Examples of the sampling strategies of the dolphins in relation to prey layers in three dive types. Upper panel: dive profile with clicks (white) and buzzes (red), and mean depth of the boundaries of the prey layer targeted, (A) scattered patches, (B) midwater and (C) deep layers. Lower panel: dolphin inspection range (black dots) taken from the inter-click interval multiplied by one/half the speed of sound as a function of dive time. The grey area represents the bottom phase of the dive and the red lines indicate buzzes. The correlation between inspection range and range to the deeper boundary of the first prey layer with foraging buzzes was assessed visually to exemplify dives with none (A), weak (C) and strong (B) correlations. Note the buzz during the descent of the deep dive (C) and associated changes in the inspection range afterwards.
For midwater and deep dives in which dolphins switched their attention to a new prey layer over the course of the descent (i.e. dives with buzzes during descent, N=5), we measured whether dolphins could have detected the new expected layer based upon clicking while at shallow depths or in scattered patches. The average difference between the range to the shallowest edge of the new foraging layer and the maximum inspection depth before the first buzz recorded over the descent was −348±108 m. This suggested that the dolphins were sampling the new foraging layer before the last buzz in shallower layers rather than simply relying on information from previous deep dives.
Sampling adjusted to prey patch
Once entering the foraging layer, dolphins adopted a mean inspection range that was similar for scattered patches (127±15 m), midwater (127±22 m) and deep dives (127±7 m) and tended to decrease in shallow dives (105±7 m). On average, this range was roughly similar to the horizontal distance covered by the dolphins while foraging in the layer (99±47 m). Both were comparable to the mean size, in the horizontal dimension, of mono-specific aggregations (Scalabrin et al., 1996) containing the largest available prey in each layer (113±34 m), suggesting that dolphins use echolocation to select prey within these aggregations. As reported in Benoit-Bird et al. (2017), the target strength of individual prey in the shallow layer was significantly lower than that in deeper aggregations and shallow prey were generally in smaller aggregations, which correlates with the use of shorter inspection ranges by the dolphins.
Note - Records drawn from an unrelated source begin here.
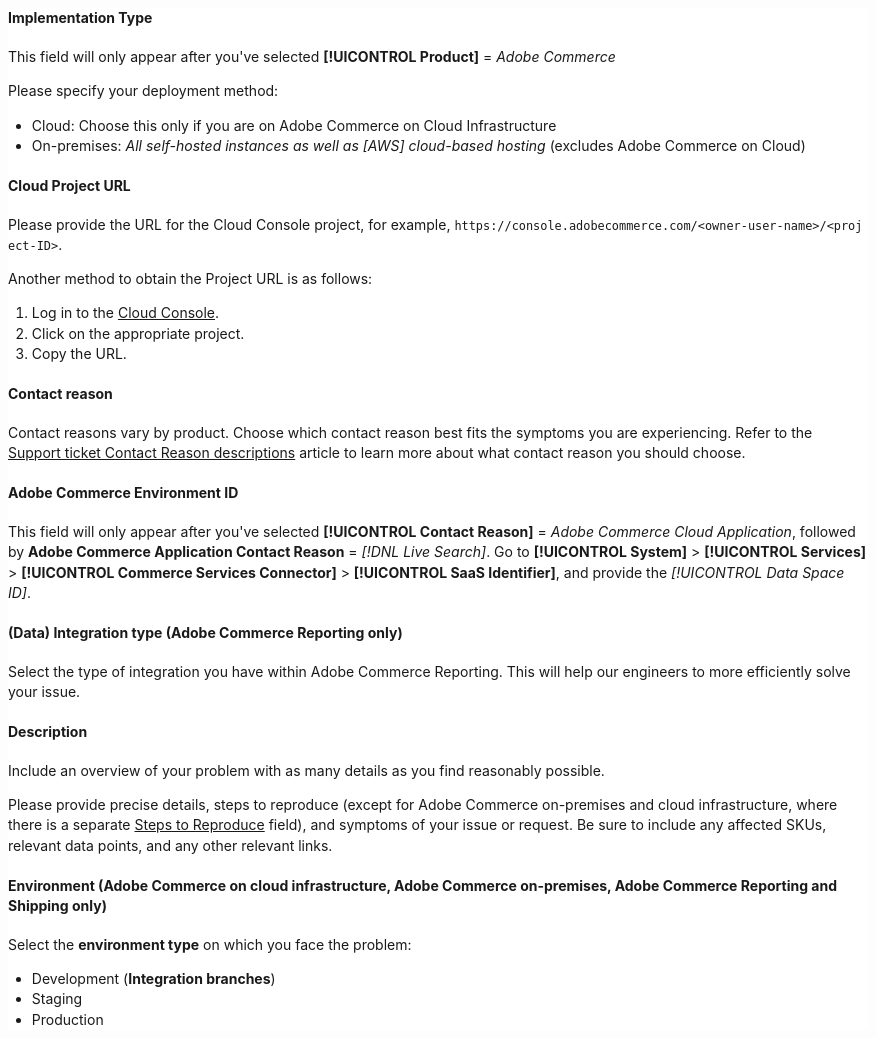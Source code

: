 #### Implementation Type

This field will only appear after you've selected **[!UICONTROL Product]** = *Adobe Commerce*

Please specify your deployment method:

* Cloud: Choose this only if you are on Adobe Commerce on Cloud Infrastructure
* On-premises: *All self-hosted instances as well as [AWS] cloud-based hosting* (excludes Adobe Commerce on Cloud)

#### Cloud Project URL

Please provide the URL for the Cloud Console project, for example, `https://console.adobecommerce.com/<owner-user-name>/<project-ID>`.

Another method to obtain the Project URL is as follows:

1. Log in to the [Cloud Console](https://console.adobecommerce.com).
1. Click on the appropriate project.
1. Copy the URL.

#### Contact reason

Contact reasons vary by product. Choose which contact reason best fits the symptoms you are experiencing. Refer to the [Support ticket Contact Reason descriptions](/help/faq/general/support-ticket-contact-reason-descriptions.md) article to learn more about what contact reason you should choose.

#### Adobe Commerce Environment ID

This field will only appear after you've selected **[!UICONTROL Contact Reason]** = *Adobe Commerce Cloud Application*, followed by **Adobe Commerce Application Contact Reason** = *[!DNL Live Search]*.
Go to **[!UICONTROL System]** > **[!UICONTROL Services]** > **[!UICONTROL Commerce Services Connector]** > **[!UICONTROL SaaS Identifier]**, and provide the *[!UICONTROL Data Space ID]*.

#### (Data) Integration type (Adobe Commerce Reporting only)

Select the type of integration you have within Adobe Commerce Reporting. This will help our engineers to more efficiently solve your issue.

#### Description

Include an overview of your problem with as many details as you find reasonably possible.

Please provide precise details, steps to reproduce (except for Adobe Commerce on-premises and cloud infrastructure, where there is a separate [Steps to Reproduce](#steps) field), and symptoms of your issue or request. Be sure to include any affected SKUs, relevant data points, and any other relevant links.

#### Environment (Adobe Commerce on cloud infrastructure, Adobe Commerce on-premises, Adobe Commerce Reporting and Shipping only)

Select the **environment type** on which you face the problem:

* Development (**Integration branches**)
* Staging
* Production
Ascent sampling based on prey expectations
Optimal foraging theory predicts that breath-hold divers would maximize the time spent foraging at depth and minimize the time spent in transit (Mori, 1998). This led us to presume that dolphins will forage for as long as possible in their chosen foraging layer and cease searching for prey on the dive ascent once they have left the layer. Alternatively, dolphins may echolocate all the way up for orientation, or because they expect to gain from capturing shallower prey during the ascent, or to gain new information about prey for planning the next dive. To test these hypotheses, we examined the depth of the last click in dives and the sampling strategy used by the dolphins on dive ascents in relation to prey features and buzz occurrences. Pooling data from the two dolphins for which prey data were available, the mean depth of the last click in a dive was 37±36 m, indicating they echolocated almost all the way up to the surface, irrespective of the type of dive. Furthermore, the buzz rates, i.e. number of buzzes per minute, during dive ascents were up to six times higher than those during descents (signed-rank P=0.005, N=14 paired comparisons of buzz rate during descent versus ascent phases). Dolphins emitted buzzes during the ascent in 40% of dives. In those dives, clicking continued after the last buzz recorded on the ascent. All midwater and deep dives with no buzz on ascent and one with buzz on ascent had buzzes on descent (4 of 14 dives). Average ascent duration was 58±31 and 76±42 s for dives without and with buzzes on the ascent, respectively, whereas bottom time was reduced from 158±61 to 110±50 s during the same dives. To test whether, on ascent, dolphins were seeking more efficient foraging in upper layers, we explored whether the buzz rate during the bottom phase was higher than that during the ascent. Buzz rates at the bottom phase were two times higher than those during ascent (signed-rank P=3.2e−9, N=130 paired comparisons of buzz rate during bottom versus ascent phases), suggesting that dolphins were foraging more efficiently at the bottom of the dive compared with foraging on ascent.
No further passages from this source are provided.